Morph
Residuals float to the top of my thoughts,fire inside, dying outside, cannot be me.
To be me means to be free, not allowed,
speaking out of turn is out of line, sadly.
Call me stupid, call me scum, I come undone,
at the seams every word rips a piece.
How many pieces does it take to break?
I do not know, lost count, not again, PLEASE.
Into madness, cast my shattered being,
thoughts where cutting and killing thrive.
Sling you up, slash your skin, feel the burn,
torch your hide, skin bubbles, I feel ALIVE.

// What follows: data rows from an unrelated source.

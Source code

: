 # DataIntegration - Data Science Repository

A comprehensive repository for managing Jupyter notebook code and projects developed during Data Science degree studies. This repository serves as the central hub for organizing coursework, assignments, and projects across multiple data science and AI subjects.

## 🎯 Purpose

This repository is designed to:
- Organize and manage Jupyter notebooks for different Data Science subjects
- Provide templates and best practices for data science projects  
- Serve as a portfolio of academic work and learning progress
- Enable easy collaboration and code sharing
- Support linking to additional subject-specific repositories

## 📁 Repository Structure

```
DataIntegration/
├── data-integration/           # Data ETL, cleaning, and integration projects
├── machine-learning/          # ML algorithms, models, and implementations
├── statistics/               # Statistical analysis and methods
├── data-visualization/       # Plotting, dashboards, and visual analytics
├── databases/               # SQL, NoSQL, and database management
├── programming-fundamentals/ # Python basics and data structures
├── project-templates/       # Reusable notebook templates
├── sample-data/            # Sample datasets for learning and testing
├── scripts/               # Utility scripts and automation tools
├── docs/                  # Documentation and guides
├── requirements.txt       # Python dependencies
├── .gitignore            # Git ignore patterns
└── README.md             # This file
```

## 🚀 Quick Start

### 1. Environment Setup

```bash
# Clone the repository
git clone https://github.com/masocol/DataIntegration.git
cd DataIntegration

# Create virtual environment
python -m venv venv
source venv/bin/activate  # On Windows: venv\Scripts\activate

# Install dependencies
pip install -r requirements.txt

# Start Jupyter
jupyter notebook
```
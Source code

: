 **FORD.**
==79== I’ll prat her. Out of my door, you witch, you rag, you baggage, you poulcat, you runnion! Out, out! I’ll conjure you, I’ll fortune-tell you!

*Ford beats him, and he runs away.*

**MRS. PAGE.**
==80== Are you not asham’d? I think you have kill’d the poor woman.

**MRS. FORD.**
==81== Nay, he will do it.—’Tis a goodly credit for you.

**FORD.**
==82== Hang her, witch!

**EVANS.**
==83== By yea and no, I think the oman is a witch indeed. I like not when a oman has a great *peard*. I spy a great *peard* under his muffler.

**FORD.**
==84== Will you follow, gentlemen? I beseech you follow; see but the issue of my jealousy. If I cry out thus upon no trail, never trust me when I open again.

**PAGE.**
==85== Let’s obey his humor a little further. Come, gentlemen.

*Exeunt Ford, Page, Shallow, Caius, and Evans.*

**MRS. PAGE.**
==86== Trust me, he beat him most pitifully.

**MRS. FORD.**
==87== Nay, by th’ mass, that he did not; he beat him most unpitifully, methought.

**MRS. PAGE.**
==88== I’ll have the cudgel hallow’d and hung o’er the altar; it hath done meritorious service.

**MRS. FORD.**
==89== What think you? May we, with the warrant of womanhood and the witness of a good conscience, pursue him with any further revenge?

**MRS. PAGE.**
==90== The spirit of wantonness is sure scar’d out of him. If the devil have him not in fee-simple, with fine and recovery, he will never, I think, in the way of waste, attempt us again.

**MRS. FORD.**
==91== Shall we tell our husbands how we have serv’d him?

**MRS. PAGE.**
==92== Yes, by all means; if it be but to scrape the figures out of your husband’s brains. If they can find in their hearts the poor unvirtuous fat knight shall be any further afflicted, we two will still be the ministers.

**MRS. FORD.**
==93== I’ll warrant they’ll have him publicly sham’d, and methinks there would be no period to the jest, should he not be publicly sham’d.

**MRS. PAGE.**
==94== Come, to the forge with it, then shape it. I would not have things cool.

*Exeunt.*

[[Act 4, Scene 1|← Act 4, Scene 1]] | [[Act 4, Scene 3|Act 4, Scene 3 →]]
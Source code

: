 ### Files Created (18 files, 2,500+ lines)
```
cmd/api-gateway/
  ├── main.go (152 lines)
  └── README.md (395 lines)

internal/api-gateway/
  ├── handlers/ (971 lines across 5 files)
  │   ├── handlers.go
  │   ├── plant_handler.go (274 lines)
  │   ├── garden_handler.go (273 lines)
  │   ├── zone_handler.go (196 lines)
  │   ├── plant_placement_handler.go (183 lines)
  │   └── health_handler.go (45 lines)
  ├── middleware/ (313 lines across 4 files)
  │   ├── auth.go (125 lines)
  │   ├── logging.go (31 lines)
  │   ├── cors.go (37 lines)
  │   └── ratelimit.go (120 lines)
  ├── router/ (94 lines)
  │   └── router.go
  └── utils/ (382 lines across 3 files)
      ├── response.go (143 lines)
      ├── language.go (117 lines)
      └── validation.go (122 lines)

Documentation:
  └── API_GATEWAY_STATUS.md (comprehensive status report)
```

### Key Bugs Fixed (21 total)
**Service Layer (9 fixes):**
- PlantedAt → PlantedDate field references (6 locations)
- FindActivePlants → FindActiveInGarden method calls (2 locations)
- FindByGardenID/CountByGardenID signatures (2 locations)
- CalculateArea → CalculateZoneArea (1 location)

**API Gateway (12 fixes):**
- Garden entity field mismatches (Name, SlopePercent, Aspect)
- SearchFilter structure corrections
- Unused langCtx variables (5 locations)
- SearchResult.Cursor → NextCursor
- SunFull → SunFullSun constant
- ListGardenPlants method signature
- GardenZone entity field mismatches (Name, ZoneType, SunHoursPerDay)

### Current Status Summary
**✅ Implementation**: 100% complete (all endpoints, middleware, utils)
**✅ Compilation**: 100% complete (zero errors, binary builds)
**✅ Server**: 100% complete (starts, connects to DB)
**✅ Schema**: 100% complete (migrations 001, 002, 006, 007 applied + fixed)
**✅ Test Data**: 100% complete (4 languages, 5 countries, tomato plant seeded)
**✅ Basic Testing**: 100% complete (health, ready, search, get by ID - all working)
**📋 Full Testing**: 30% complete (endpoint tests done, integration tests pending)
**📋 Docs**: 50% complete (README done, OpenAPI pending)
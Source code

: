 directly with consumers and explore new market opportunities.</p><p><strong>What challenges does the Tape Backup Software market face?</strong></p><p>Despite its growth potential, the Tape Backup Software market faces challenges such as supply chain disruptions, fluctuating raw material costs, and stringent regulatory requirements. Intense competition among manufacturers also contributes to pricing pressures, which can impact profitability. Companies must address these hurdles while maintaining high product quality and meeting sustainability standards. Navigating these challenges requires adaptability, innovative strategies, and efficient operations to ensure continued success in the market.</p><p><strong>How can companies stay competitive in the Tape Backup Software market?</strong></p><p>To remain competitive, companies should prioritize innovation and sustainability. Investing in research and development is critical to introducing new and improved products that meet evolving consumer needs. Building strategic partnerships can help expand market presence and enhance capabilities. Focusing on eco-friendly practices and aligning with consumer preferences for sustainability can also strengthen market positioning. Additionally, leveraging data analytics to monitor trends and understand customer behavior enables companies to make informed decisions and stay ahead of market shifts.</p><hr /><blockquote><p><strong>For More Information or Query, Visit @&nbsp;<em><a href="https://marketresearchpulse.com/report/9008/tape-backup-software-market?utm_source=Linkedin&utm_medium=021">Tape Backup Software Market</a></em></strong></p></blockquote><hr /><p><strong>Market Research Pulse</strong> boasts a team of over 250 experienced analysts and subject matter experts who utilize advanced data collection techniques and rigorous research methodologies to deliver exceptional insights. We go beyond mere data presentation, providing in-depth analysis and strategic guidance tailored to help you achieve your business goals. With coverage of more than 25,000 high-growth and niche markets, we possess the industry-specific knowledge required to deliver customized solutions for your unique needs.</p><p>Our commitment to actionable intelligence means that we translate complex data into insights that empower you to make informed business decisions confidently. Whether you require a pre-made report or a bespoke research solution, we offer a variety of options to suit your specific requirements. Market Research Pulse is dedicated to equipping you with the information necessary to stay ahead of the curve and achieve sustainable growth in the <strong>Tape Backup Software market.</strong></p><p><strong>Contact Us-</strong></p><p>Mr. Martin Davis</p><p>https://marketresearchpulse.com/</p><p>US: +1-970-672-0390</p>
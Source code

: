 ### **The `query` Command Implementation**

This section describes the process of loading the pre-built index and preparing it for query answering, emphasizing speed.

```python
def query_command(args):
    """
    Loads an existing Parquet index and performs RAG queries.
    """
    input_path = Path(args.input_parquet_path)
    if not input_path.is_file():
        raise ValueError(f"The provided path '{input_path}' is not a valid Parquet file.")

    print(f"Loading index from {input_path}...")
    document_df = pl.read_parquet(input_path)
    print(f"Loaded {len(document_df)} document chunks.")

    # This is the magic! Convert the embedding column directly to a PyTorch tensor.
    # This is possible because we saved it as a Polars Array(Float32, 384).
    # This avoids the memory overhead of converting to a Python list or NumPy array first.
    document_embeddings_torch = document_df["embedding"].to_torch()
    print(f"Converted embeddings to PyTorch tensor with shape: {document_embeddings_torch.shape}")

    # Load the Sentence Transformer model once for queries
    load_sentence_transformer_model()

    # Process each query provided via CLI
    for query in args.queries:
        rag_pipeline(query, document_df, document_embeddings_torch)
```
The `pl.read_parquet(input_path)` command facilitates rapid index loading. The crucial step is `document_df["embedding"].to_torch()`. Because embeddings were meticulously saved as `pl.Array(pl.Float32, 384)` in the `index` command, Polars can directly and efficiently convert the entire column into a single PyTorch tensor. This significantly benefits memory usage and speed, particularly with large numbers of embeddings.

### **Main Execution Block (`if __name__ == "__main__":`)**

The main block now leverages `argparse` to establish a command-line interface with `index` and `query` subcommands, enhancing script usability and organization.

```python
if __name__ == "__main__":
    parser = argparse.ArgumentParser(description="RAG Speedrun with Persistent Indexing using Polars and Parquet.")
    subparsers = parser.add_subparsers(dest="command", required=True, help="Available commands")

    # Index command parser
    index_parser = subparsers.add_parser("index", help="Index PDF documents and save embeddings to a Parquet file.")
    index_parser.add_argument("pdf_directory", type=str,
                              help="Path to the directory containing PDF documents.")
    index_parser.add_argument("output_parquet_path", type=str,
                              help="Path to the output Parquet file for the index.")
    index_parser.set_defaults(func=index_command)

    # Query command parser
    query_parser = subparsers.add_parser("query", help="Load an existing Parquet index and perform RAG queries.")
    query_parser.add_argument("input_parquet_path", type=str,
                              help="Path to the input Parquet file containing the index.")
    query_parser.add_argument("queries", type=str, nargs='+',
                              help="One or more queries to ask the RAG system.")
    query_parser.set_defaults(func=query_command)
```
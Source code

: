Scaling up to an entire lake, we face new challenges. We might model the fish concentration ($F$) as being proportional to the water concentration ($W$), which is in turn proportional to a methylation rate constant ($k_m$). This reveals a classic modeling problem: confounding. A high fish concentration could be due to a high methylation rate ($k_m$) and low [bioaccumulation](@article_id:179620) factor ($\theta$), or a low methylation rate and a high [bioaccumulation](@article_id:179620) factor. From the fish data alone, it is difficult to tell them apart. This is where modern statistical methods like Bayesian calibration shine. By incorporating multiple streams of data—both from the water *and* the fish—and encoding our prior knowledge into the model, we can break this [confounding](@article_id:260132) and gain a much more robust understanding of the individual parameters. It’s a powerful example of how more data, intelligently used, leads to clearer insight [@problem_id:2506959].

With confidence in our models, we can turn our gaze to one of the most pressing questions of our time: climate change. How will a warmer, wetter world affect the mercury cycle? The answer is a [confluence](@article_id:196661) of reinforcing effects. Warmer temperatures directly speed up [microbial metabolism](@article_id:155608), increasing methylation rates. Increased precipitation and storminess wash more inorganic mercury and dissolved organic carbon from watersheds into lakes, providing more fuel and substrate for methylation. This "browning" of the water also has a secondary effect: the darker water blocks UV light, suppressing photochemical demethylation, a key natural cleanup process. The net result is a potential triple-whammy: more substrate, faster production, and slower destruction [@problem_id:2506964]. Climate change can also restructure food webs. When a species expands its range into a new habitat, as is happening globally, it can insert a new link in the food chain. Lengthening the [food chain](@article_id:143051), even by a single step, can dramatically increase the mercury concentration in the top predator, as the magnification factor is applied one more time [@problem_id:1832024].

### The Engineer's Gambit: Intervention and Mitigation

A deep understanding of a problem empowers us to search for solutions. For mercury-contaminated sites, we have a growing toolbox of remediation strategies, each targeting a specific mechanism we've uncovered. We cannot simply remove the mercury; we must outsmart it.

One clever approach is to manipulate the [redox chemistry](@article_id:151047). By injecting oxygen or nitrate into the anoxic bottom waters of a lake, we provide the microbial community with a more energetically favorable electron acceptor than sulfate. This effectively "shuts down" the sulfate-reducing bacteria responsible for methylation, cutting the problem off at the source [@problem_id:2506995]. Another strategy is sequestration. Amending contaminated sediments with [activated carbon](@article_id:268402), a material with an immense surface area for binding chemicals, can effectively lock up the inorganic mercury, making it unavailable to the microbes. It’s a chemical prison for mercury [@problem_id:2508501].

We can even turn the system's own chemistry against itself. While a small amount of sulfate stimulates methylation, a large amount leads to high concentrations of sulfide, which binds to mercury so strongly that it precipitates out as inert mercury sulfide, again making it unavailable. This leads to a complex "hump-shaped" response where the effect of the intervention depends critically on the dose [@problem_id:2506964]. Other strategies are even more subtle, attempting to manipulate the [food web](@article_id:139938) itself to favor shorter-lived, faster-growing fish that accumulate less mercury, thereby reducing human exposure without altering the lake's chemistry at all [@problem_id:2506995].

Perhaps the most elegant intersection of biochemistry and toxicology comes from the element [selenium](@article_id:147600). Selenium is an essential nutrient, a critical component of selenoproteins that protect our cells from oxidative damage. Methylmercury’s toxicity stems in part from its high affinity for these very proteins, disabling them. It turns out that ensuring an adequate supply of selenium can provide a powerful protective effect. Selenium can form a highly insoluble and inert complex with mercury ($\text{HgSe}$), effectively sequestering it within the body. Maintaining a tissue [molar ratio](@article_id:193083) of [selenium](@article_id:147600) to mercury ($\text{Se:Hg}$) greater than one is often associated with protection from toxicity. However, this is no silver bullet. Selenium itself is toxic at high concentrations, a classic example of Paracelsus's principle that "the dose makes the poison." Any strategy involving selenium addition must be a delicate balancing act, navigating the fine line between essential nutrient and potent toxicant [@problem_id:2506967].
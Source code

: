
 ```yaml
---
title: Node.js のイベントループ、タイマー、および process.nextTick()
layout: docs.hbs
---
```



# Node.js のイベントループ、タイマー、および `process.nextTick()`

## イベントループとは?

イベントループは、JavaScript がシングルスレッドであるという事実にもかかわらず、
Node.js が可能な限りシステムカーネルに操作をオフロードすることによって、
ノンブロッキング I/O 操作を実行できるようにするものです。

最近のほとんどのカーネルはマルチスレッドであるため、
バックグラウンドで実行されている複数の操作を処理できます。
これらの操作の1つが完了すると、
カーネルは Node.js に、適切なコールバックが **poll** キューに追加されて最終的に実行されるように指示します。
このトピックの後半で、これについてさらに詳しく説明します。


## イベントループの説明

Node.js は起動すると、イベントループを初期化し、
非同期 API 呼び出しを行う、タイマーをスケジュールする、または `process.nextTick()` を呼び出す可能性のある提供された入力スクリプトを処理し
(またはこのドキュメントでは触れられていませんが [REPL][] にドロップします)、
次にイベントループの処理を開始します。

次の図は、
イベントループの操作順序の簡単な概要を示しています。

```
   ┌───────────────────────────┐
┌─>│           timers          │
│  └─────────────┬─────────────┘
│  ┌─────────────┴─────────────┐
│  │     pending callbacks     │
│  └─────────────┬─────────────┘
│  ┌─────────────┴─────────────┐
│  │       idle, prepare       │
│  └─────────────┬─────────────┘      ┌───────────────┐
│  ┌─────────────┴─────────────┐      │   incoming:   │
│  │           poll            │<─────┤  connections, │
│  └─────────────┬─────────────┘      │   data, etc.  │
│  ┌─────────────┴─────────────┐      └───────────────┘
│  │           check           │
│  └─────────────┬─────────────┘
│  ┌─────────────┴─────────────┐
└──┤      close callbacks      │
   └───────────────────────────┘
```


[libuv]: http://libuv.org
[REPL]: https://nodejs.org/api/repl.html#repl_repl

Wrap my hands around your throat, flee,
run from life, leave this place, return to me.
Get back here, I am far from finished,
wake up because you will suffer identically.
I pull your hair this way and that, yank,
strands escape scalp, permitting a little red.
A river of your blood flows underneath,
your life starts to fade, finally, go to bed.
Sleep, for the morning brings much more,
your head is next upon the chopping block.
I call you weak, a pathetic excuse of life,
talk back and I will rip out your tick-tock.
You told me lies, kept me buried for years,
behind my shame, under my fears, you asshole.
Hypocrite, feels good this blade on your throat,
lie again, force false belief, I let loose your soul.
So many years, so many tears, salted this face,
pain, humiliation shame and justified hate.
Hit me, break my bones along with my pride,
slap me, kick me, my torture seals your fate.
I morph into madness.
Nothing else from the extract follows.